- **Plain-text document sources**
* * *
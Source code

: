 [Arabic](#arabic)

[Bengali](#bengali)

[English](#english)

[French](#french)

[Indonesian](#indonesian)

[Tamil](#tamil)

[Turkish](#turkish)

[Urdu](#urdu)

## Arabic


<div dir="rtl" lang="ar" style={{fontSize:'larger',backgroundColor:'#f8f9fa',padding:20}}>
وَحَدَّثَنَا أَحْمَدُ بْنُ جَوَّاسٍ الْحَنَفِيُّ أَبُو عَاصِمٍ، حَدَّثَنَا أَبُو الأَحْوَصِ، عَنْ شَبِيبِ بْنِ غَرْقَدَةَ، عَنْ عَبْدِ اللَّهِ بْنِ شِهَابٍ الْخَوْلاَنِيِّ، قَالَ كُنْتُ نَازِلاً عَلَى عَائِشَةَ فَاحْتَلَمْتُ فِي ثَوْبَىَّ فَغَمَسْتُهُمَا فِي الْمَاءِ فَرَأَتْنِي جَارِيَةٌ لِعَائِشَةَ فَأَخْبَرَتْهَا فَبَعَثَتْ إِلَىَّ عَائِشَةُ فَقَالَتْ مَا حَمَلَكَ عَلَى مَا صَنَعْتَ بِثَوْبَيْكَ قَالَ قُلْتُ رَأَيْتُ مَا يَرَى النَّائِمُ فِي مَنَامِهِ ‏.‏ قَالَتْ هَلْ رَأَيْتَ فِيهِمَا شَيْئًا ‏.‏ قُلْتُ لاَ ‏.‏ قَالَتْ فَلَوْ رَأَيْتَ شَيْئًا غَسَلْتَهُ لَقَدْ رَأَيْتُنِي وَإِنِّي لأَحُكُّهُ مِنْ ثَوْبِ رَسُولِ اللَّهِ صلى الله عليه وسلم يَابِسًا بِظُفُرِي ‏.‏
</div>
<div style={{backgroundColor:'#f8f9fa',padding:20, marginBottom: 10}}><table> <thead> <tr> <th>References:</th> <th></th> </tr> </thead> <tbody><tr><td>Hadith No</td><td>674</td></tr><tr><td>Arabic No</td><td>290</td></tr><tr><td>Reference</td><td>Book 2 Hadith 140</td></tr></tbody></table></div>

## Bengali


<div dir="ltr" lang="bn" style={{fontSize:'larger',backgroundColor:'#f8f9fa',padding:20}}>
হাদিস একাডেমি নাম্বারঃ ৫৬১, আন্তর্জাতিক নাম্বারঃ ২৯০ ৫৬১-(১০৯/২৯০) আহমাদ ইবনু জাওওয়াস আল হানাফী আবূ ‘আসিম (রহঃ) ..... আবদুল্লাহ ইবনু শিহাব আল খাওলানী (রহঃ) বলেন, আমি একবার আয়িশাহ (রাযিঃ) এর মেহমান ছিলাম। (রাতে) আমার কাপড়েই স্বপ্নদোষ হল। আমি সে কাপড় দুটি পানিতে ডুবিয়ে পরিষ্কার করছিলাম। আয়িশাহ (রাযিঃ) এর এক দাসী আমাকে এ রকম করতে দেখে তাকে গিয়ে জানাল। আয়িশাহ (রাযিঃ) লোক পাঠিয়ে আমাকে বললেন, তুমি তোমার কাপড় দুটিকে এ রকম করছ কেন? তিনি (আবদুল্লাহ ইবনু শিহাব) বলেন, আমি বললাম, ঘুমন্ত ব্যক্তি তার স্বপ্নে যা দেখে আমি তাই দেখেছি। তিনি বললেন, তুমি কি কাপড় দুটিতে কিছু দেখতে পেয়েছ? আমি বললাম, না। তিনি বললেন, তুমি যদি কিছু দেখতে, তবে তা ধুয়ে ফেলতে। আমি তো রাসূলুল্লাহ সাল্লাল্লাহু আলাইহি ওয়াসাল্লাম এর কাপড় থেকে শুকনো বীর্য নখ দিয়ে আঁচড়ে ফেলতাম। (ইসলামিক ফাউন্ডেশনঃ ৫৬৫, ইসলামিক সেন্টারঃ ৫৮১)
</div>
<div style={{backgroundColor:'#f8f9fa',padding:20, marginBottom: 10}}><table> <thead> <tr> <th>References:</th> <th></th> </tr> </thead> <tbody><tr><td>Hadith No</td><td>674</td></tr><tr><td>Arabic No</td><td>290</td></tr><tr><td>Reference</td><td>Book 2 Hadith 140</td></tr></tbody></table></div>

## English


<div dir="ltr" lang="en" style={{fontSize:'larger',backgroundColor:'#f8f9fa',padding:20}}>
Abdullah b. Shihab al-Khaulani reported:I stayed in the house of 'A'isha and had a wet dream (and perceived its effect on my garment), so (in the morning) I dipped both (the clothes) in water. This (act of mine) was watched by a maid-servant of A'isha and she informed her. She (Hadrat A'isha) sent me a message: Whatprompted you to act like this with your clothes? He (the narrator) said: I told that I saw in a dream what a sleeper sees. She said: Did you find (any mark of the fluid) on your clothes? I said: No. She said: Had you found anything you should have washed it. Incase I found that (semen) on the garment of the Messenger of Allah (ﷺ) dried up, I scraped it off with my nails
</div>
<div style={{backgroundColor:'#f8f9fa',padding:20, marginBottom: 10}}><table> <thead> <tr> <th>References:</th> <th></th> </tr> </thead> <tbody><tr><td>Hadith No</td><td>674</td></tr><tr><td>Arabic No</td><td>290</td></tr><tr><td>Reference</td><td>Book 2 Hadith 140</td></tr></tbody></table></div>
* * *
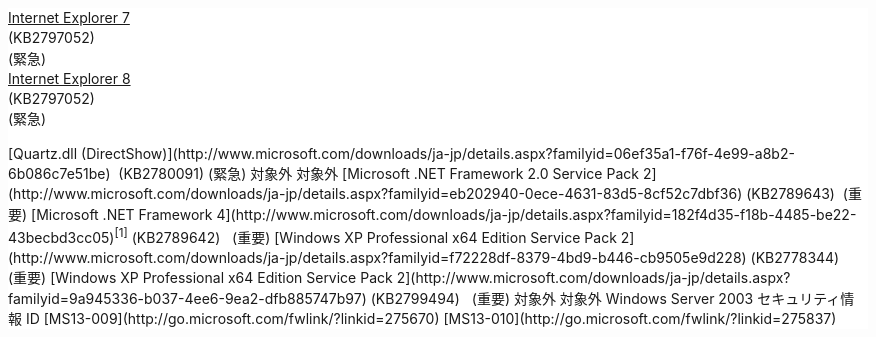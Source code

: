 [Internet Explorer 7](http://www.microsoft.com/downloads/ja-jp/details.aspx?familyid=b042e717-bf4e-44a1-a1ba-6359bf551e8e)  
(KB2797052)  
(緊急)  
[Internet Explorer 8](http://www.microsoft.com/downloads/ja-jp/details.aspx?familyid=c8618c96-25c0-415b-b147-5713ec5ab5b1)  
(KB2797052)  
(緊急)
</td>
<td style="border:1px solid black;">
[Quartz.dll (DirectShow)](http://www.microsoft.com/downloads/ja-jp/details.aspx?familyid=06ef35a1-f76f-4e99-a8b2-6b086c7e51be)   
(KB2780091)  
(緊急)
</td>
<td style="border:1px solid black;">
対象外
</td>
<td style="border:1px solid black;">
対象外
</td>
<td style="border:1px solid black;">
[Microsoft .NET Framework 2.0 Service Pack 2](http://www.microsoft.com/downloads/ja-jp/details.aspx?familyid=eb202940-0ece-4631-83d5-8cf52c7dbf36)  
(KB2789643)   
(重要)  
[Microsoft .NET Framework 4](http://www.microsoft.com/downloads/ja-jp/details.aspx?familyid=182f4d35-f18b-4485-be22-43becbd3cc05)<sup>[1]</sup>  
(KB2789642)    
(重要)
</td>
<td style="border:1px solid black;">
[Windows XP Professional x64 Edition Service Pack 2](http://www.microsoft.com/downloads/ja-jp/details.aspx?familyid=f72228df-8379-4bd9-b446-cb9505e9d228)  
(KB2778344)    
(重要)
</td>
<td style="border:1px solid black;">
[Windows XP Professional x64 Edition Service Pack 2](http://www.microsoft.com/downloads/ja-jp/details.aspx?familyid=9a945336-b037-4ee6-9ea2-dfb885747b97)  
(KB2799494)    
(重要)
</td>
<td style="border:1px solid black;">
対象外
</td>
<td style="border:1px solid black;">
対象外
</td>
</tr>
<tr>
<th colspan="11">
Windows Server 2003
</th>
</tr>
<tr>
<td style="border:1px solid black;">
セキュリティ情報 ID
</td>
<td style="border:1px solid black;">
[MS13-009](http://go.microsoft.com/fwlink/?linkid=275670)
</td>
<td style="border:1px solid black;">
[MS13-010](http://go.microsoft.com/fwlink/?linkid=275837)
* * *
If a line in the data above includes the string "Explorer", copy it.

- **Answer area**
: [Internet Explorer 7](http://www.microsoft.com/downloads/ja-jp/details.aspx?familyid=b042e717-bf4e-44a1-a1ba-6359bf551e8e)  
[Internet Explorer 8](http://www.microsoft.com/downloads/ja-jp/details.aspx?familyid=c8618c96-25c0-415b-b147-5713ec5ab5b1)  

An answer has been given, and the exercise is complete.